SUPPLIED MATERIAL START

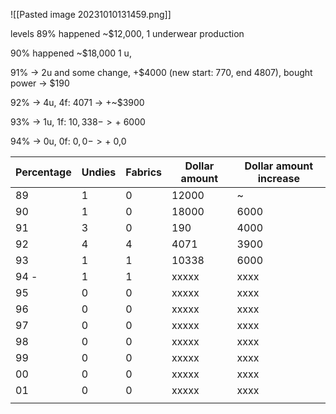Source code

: 
![[Pasted image 20231010131459.png]]


levels
89% happened ~$12,000, 1 underwear production

90% happened ~$18,000 1 u,

91% -> 2u and some change, +$4000 (new start: 770, end 4807), bought power -> $190

92% -> 4u, 4f: 4071 -> +~$3900

93% -> 1u, 1f: $10,338 -> +~$6000

94% -> 0u, 0f: $0,0 -> +~$0,0


| Percentage | Undies | Fabrics | Dollar amount | Dollar amount increase |
| ---------- | ------ | ------- | ------------- | ---------------------- |
| 89         | 1      | 0       | 12000         | ~                      |
| 90         | 1      | 0       | 18000         | 6000                   |
| 91         | 3      | 0       | 190           | 4000                   |
| 92         | 4      | 4       | 4071          | 3900                   |
| 93         | 1      | 1       | 10338         | 6000                   |
| 94  -       | 1      | 1       | xxxxx         | xxxx                   |
| 95         | 0      | 0       | xxxxx         | xxxx                   |
| 96         | 0      | 0       | xxxxx         | xxxx                   |
| 97         | 0      | 0       | xxxxx         | xxxx                   |
| 98         | 0      | 0       | xxxxx         | xxxx                   |
| 99         | 0      | 0       | xxxxx         | xxxx                   |
| 00         | 0      | 0       | xxxxx         | xxxx                   |
| 01         | 0      | 0       | xxxxx         | xxxx                   |
|            |        |         |               |                        |
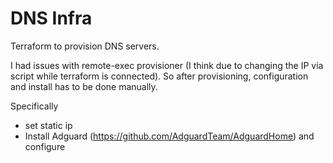 # DNS Infra

Terraform to provision DNS servers.

I had issues with remote-exec provisioner (I think due to changing the IP via script while terraform is connected). So after provisioning, configuration and install has to be done manually.

Specifically
- set static ip
- Install Adguard (https://github.com/AdguardTeam/AdguardHome) and configure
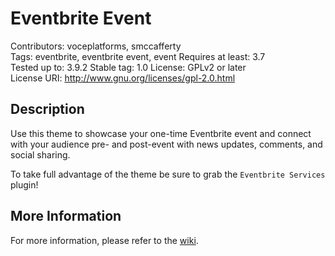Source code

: Eventbrite Event
==================

Contributors: voceplatforms, smccafferty  
Tags: eventbrite, eventbrite event, event
Requires at least: 3.7  
Tested up to: 3.9.2
Stable tag: 1.0
License: GPLv2 or later  
License URI: http://www.gnu.org/licenses/gpl-2.0.html

## Description
Use this theme to showcase your one-time Eventbrite event and connect with your audience pre- and post-event with news updates, comments, and social sharing.

To take full advantage of the theme be sure to grab the `Eventbrite Services` plugin!

## More Information
For more information, please refer to the [wiki](https://github.com/voceconnect/eventbrite-event/wiki).
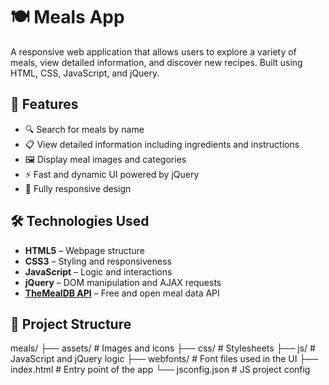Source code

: # 🍽️ Meals App

A responsive web application that allows users to explore a variety of meals, view detailed information, and discover new recipes. Built using HTML, CSS, JavaScript, and jQuery.

## 🌟 Features

- 🔍 Search for meals by name
- 📋 View detailed information including ingredients and instructions
- 🖼️ Display meal images and categories
- ⚡ Fast and dynamic UI powered by jQuery
- 🎨 Fully responsive design

## 🛠️ Technologies Used

- **HTML5** – Webpage structure
- **CSS3** – Styling and responsiveness
- **JavaScript** – Logic and interactions
- **jQuery** – DOM manipulation and AJAX requests
- **[TheMealDB API](https://www.themealdb.com/api.php)** – Free and open meal data API

## 📁 Project Structure

meals/
├── assets/ # Images and icons
├── css/ # Stylesheets
├── js/ # JavaScript and jQuery logic
├── webfonts/ # Font files used in the UI
├── index.html # Entry point of the app
└── jsconfig.json # JS project config
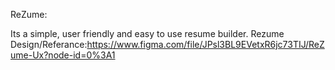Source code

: ReZume:




Its a simple, user friendly and easy to use resume builder.
Rezume Design/Referance:https://www.figma.com/file/JPsl3BL9EVetxR6jc73TIJ/ReZume-Ux?node-id=0%3A1
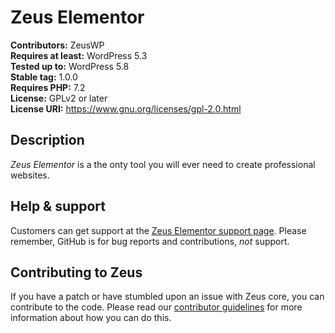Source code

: # Zeus Elementor

**Contributors:** ZeusWP  
**Requires at least:** WordPress 5.3  
**Tested up to:** WordPress 5.8  
**Stable tag:** 1.0.0  
**Requires PHP:** 7.2  
**License:** GPLv2 or later  
**License URI:** https://www.gnu.org/licenses/gpl-2.0.html

## Description

_Zeus Elementor_ is a the onty tool you will ever need to create professional websites.

## Help & support

Customers can get support at the [Zeus Elementor support page](https://zeus-elementor.com/support/). Please remember, GitHub is for bug reports and contributions, _not_ support.

## Contributing to Zeus

If you have a patch or have stumbled upon an issue with Zeus core, you can contribute to the code. Please read our [contributor guidelines](https://github.com/ZeusWP/zeus-elementor/blob/main/CONTRIBUTING.md) for more information about how you can do this.

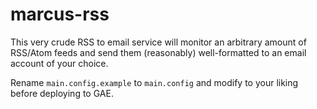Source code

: # marcus-rss
This very crude RSS to email service will  monitor an arbitrary amount of RSS/Atom feeds and send them (reasonably) well-formatted to an email account of your choice.

Rename `main.config.example` to `main.config` and modify to your liking before deploying to GAE.
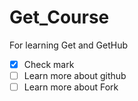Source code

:# Get_Course
For learning Get and GetHub
- [x] Check mark
- [ ] Learn more about github
- [ ] Learn more about Fork
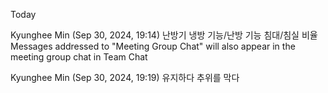 Today
 
Kyunghee Min (Sep 30, 2024, 19:14)
난방기
냉방 기능/난방 기능
침대/침실
비율
Messages addressed to "Meeting Group Chat" will also appear in the meeting group chat in Team Chat
 
Kyunghee Min (Sep 30, 2024, 19:19)
유지하다
추위를 막다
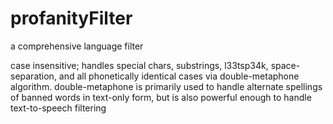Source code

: # profanityFilter
a comprehensive language filter

case insensitive; handles special chars, substrings, l33tsp34k, space-separation, and all phonetically identical cases via double-metaphone algorithm. double-metaphone is primarily used to handle alternate spellings of banned words in text-only form, but is also powerful enough to handle text-to-speech filtering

SUPPLIED MATERIAL END

» WHAT TO DO: In the entries above, find the line holding "## 🛠️ Technologies Used" and the line holding "Images and icons"; print both of them and every line between, exactly, and nothing else.

» ANSWER FOR THE TASK:
## 🛠️ Technologies Used

- **HTML5** – Webpage structure
- **CSS3** – Styling and responsiveness
- **JavaScript** – Logic and interactions
- **jQuery** – DOM manipulation and AJAX requests
- **[TheMealDB API](https://www.themealdb.com/api.php)** – Free and open meal data API

## 📁 Project Structure

meals/
├── assets/ # Images and icons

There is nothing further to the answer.